Acabo de terminar de leer La amiga estupenda y me cuesta sacarme el olor a Nápoles de la cabeza. Me recomendó el libro una amiga italiana a la que quiero mucho y, en esto de vincular países y ciudades a personas, decidí leerlo convencida de que me iba a gustar como me gusta ella. No ha decepcionado. El haber viajado a Nápoles en octubre, el tener muy presente todavía la sensación profunda que esa ciudad provoca, ha enriquecido la lectura con atributos casi materiales.

La desconocida Elena Ferrante hace algo que muchos otros intentan con resultados muy alabados pero generalmente mediocres: nos da acceso a la realidad a través del filtro de la comprensión de la narradora, Lénu, primero una niña y una adolescente de 16 años al final del libro. Y esto, que en casos tan aplaudidos como El niño con el pijama de rayas resulta estúpido y nos presenta a los niños como seres simplones incapaces de malos afectos, aquí se vuelve un ejercicio maravilloso.

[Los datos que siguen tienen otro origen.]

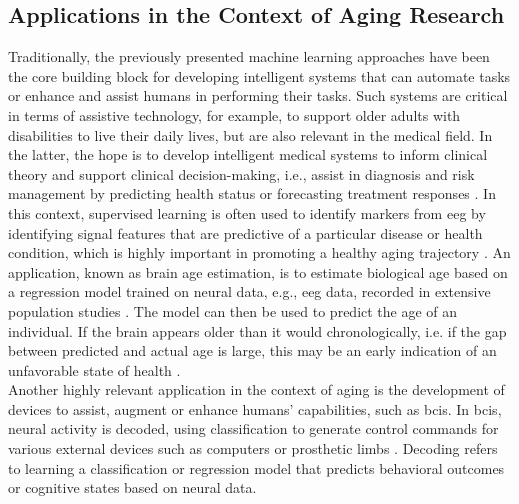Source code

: \subsection{Applications in the Context of Aging Research}
\label{theory:ml:applications_aging}
Traditionally, the previously presented machine learning approaches have been the core building block for developing intelligent systems that can automate tasks or enhance and assist humans in performing their tasks. Such systems are critical in terms of assistive technology, for example, to support older adults with disabilities to live their daily lives, but are also relevant in the medical field. In the latter, the hope is to develop intelligent medical systems to inform clinical theory and support clinical decision-making, i.e., assist in diagnosis and risk management by predicting health status or forecasting treatment responses \cite{Woo2017}. In this context, supervised learning is often used to identify markers from \gls{eeg} by identifying signal features that are predictive of a particular disease or health condition, which is highly important in promoting a healthy aging trajectory \cite{Babiloni2021,Mei2021}. An application, known as brain age estimation, is to estimate biological age based on a regression model trained on neural data, e.g., \gls{eeg} data, recorded in extensive population studies \cite{Engemann2022}. The model can then be used to predict the age of an individual. If the brain appears older than it would chronologically, i.e. if the gap between predicted and actual age is large, this may be an early indication of an unfavorable state of health \cite{Gonneaud2021}.\\
Another highly relevant application in the context of aging is the development of devices to assist, augment or enhance humans' capabilities, such as \glspl{bci}. In \glspl{bci}, neural activity is decoded, using classification to generate control commands for various external devices such as computers or prosthetic limbs \cite{Saha2021, Anumanchipalli2019}. Decoding refers to learning a classification or regression model that predicts behavioral outcomes or cognitive states based on neural data. \\
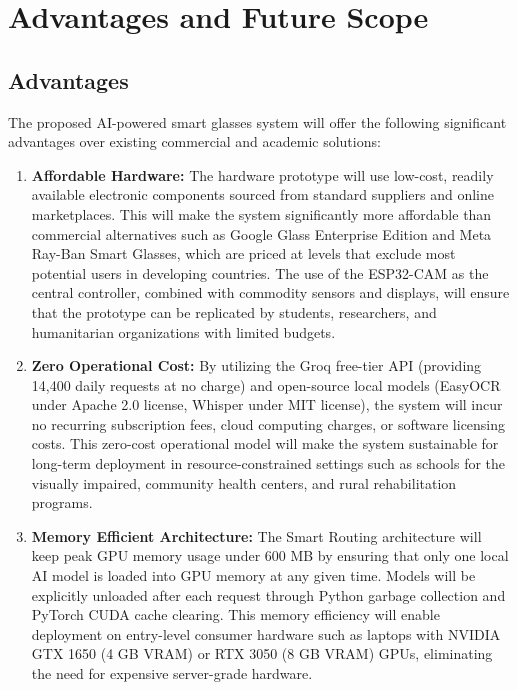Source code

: \chapter{Advantages and Future Scope}

\section{Advantages}
The proposed AI-powered smart glasses system will offer the following significant advantages over existing commercial and academic solutions:

\begin{enumerate}[leftmargin=1.5cm]
\item \textbf{Affordable Hardware:} The hardware prototype will use low-cost, readily available electronic components sourced from standard suppliers and online marketplaces. This will make the system significantly more affordable than commercial alternatives such as Google Glass Enterprise Edition and Meta Ray-Ban Smart Glasses, which are priced at levels that exclude most potential users in developing countries. The use of the ESP32-CAM as the central controller, combined with commodity sensors and displays, will ensure that the prototype can be replicated by students, researchers, and humanitarian organizations with limited budgets.

\item \textbf{Zero Operational Cost:} By utilizing the Groq free-tier API (providing 14,400 daily requests at no charge) and open-source local models (EasyOCR under Apache 2.0 license, Whisper under MIT license), the system will incur no recurring subscription fees, cloud computing charges, or software licensing costs. This zero-cost operational model will make the system sustainable for long-term deployment in resource-constrained settings such as schools for the visually impaired, community health centers, and rural rehabilitation programs.

\item \textbf{Memory Efficient Architecture:} The Smart Routing architecture will keep peak GPU memory usage under 600 MB by ensuring that only one local AI model is loaded into GPU memory at any given time. Models will be explicitly unloaded after each request through Python garbage collection and PyTorch CUDA cache clearing. This memory efficiency will enable deployment on entry-level consumer hardware such as laptops with NVIDIA GTX 1650 (4 GB VRAM) or RTX 3050 (8 GB VRAM) GPUs, eliminating the need for expensive server-grade hardware.


\end{enumerate}
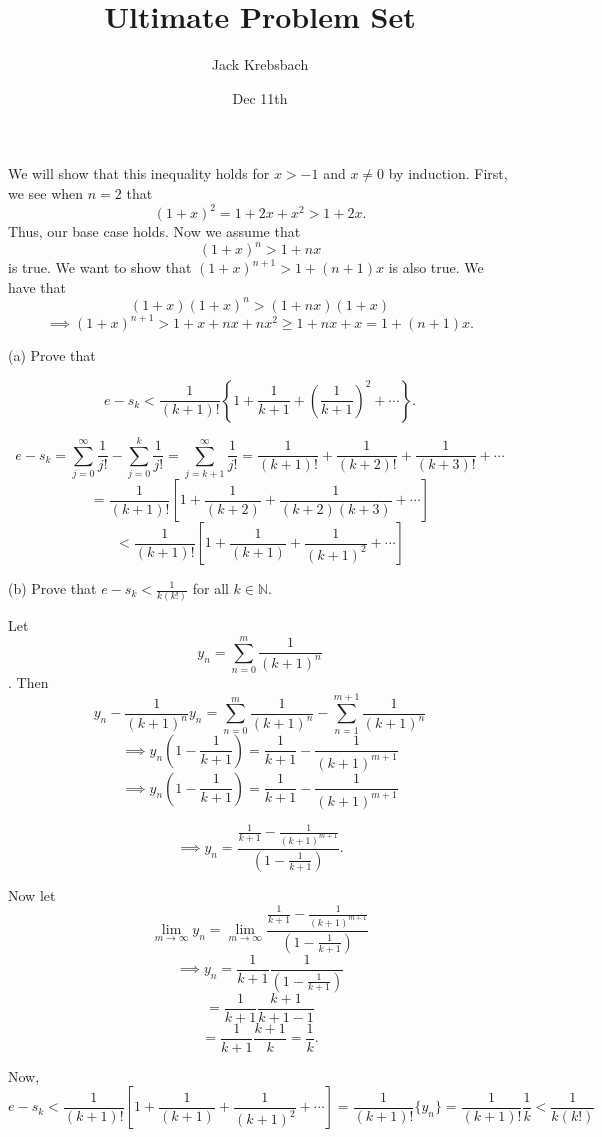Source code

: \documentclass{report}
\title{Ultimate Problem Set}
\author{Jack Krebsbach }
\date{Dec 11th}
\begin{document}
\maketitle




\begin{myproof}
We will show that this inequality holds for $x>-1$ and $x\not= 0$ by induction. First, we see when $n=2$ that $$ (1+x)^2 = 1 +2x + x^2 > 1+2x.$$ Thus, our base case holds. Now we assume that $$ (1+x)^n > 1 +nx$$ is true. We want to show that
$ (1+x)^{n+1} > 1 +(n+1)x$
is also true. We have that $$(1+x)(1+x)^n > (1+nx)(1+x)$$
$$ \implies (1+x)^{n+1} > 1 + x + nx + nx^2 \geq 1 + nx + x = 1 + (n+1)x.$$

\end{myproof}

\pagebreak
{}

(a) Prove that

$$
e-s_k<\frac{1}{(k+1) !}\left\{1+\frac{1}{k+1}+\left(\frac{1}{k+1}\right)^2+\cdots\right\} .
$$

$$ e-s_k = \sum_{j=0}^{\infty} \frac{1}{j !} - \sum_{j=0}^k \frac{1}{j !} = \sum_{j=k+1}^{\infty} \frac{1}{j !} = \frac{1}{(k+1)!} +\frac{1}{(k+2)!}+ \frac{1}{(k+3)!} + \cdots$$ $$= \frac{1}{(k+1)!}\left[1 + \frac{1}{(k+2)}  + \frac{1}{(k+2)(k+3)} + \cdots \right]$$
$$< \frac{1}{(k+1)!}\left[1 + \frac{1}{(k+1)}  + \frac{1}{(k+1)^2} + \cdots \right]$$
\bigskip

\bigskip
(b) Prove that $e-s_k<\frac{1}{k(k!)}$ for all $k \in \mathbb{N}$.

\begin{myproof}
  Let $$ y_n = \sum_{n=0}^{m} \frac{1}{(k+1)^n} $$. Then $$y_n - \frac{1}{(k+1)^n} y_n = \sum_{n=0}^{m} \frac{1}{(k+1)^n} - \sum_{n=1}^{m+1} \frac{1}{(k+1)^n} $$ 
  $$\implies y_n\left(1 - \frac{1}{k+1}\right) = \frac{1}{k+1} - \frac{1}{(k+1)^{m+1}} $$   
  $$\implies y_n\left(1 - \frac{1}{k+1}\right) = \frac{1}{k+1} - \frac{1}{(k+1)^{m+1}} $$

$$\implies y_n = \frac{\frac{1}{k+1} - \frac{1}{(k+1)^{m+1}}}{\left(1 - \frac{1}{k+1}\right)}.$$


Now let $$ \lim_{m \rightarrow \infty} y_n = \lim_{m \rightarrow \infty}\frac{\frac{1}{k+1} - \frac{1}{(k+1)^{m+1}}}{\left(1 - \frac{1}{k+1}\right)}$$
$$ \implies y_n = \frac{1}{k+1}\frac{1}{\left(1 - \frac{1}{k+1}\right)}$$
$$  = \frac{1}{k+1}\frac{k+1}{k+1-1}$$
$$  = \frac{1}{k+1}\frac{k+1}{k} = \frac{1}{k}.$$


Now, $$ e - s_k  < \frac{1}{(k+1)!}\left[1 + \frac{1}{(k+1)}  + \frac{1}{(k+1)^2} + \cdots \right] = \frac{1}{(k+1)!}\{y_n\} = \frac{1}{(k+1)!} \frac{1}{k} < \frac{1}{k(k!)}$$
\end{myproof}
\end{document}
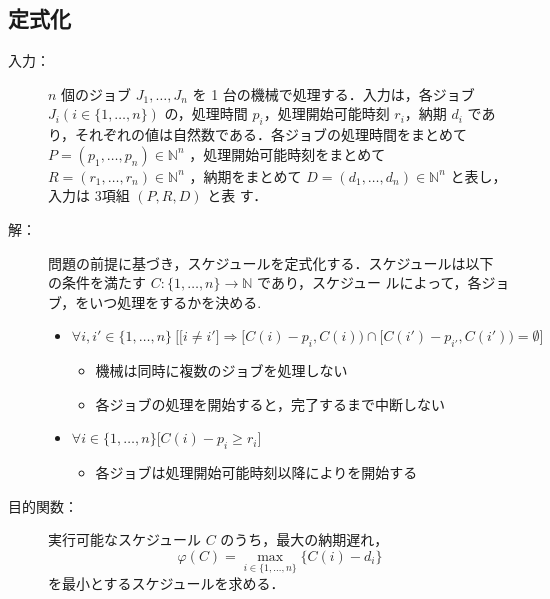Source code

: \documentclass[12pt]{optlab-bachelor}
\begin{document}
\subsection{定式化}
\begin{description}
  \item[入力：] $n$ 個のジョブ $J_1,\ldots,J_n$ を 1 台の機械で処理する．入力は，各ジョブ $J_i ( i \in \{1,\ldots,n\} )$ の，処理時間 $p_i$，処理開始可能時刻
  $r_i$，納期 $d_i$ であり，それぞれの値は自然数である．各ジョブの処理時間をまとめて $P =
  (p_1,\ldots,p_n) \in \mathbb{N}^n$ ，処理開始可能時刻をまとめて $R =
  (r_1,\ldots,r_n) \in \mathbb{N}^n$ ，納期をまとめて $D =
  (d_1,\ldots,d_n) \in \mathbb{N}^n$ と表し，入力は 3項組 $(P,R,D)$ と表
  す．
  \item[解：] 問題の前提に基づき，スケジュールを定式化する．スケジュールは以下
  の条件を満たす $C : \{1,\ldots,n\} \to \mathbb{N}$ であり，スケジュー
  ルによって，各ジョブ，をいつ処理をするかを決める.
  \begin{itemize}
    \item $\forall i, i' \in \{1,\ldots,n\}\ \Big[ \big[i \neq i' \big] \Rightarrow [C(i) - p_i, C(i)) \cap [C(i') - p_{i'}, C(i')) = \emptyset \Big]$
    \begin{itemize}
      \item 機械は同時に複数のジョブを処理しない
      \item 各ジョブの処理を開始すると，完了するまで中断しない
    \end{itemize}
    \item  $\forall i \in \{1,\ldots,n\}\big[C(i) - p_i \ge r_i\big]$
    \begin{itemize}
      \item 各ジョブは処理開始可能時刻以降によりを開始する
    \end{itemize}
  \end{itemize}
  \item[目的関数：] 実行可能なスケジュール $C$ のうち，最大の納期遅れ，
  $$\displaystyle \varphi(C) = \max_{i \in \{1,\ldots,n\}}\{C(i) - d_i\}$$
  を最小とするスケジュールを求める．
\end{description}
\end{document}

Lénu puede ser envidiosa y calculadora, albergar malos deseos y valorar fríamente si actuar de una u otra forma en función de la consecuencia buscada. Lénu es, en fin, una niña como lo fuimos todas nosotras, y su relación con Lila recuerda seguramente a esa relación tan horrible como querida que la mayor parte de mujeres tuvimos en nuestra infancia con nuestra mejor amiga.

La autora capta de manera excepcional la evolución de la protagonista (¿o es quizá Lila, en realidad, la verdadera protagonista?), y con comentarios sutiles nos permite intuir las miserias particulares de cada personaje, las complejas imbricaciones sociales del barrio y toda una capa de realidad política y social que se desarrolla sin que Lénu sea consciente de ello. El resto de personajes (los muchachos, las chicas, los compañeros de colegio, los adultos del barrio y aquellos otros que despuntan individualmente) no tienen nada de decorado ni figurantes: son reales hasta puntos que duelen.

No sé cuándo podré ponerme con Un mal nombre, el segundo de la tetralogía y que tengo ya también por casa, pero espero el momento con ganas. Y sé que está manido y que, especialmente desde que hicieron la serie, Elena Ferrante ha sido un nombre constantemente recomendado, pero de verdad que merece la pena leer La amiga estupenda.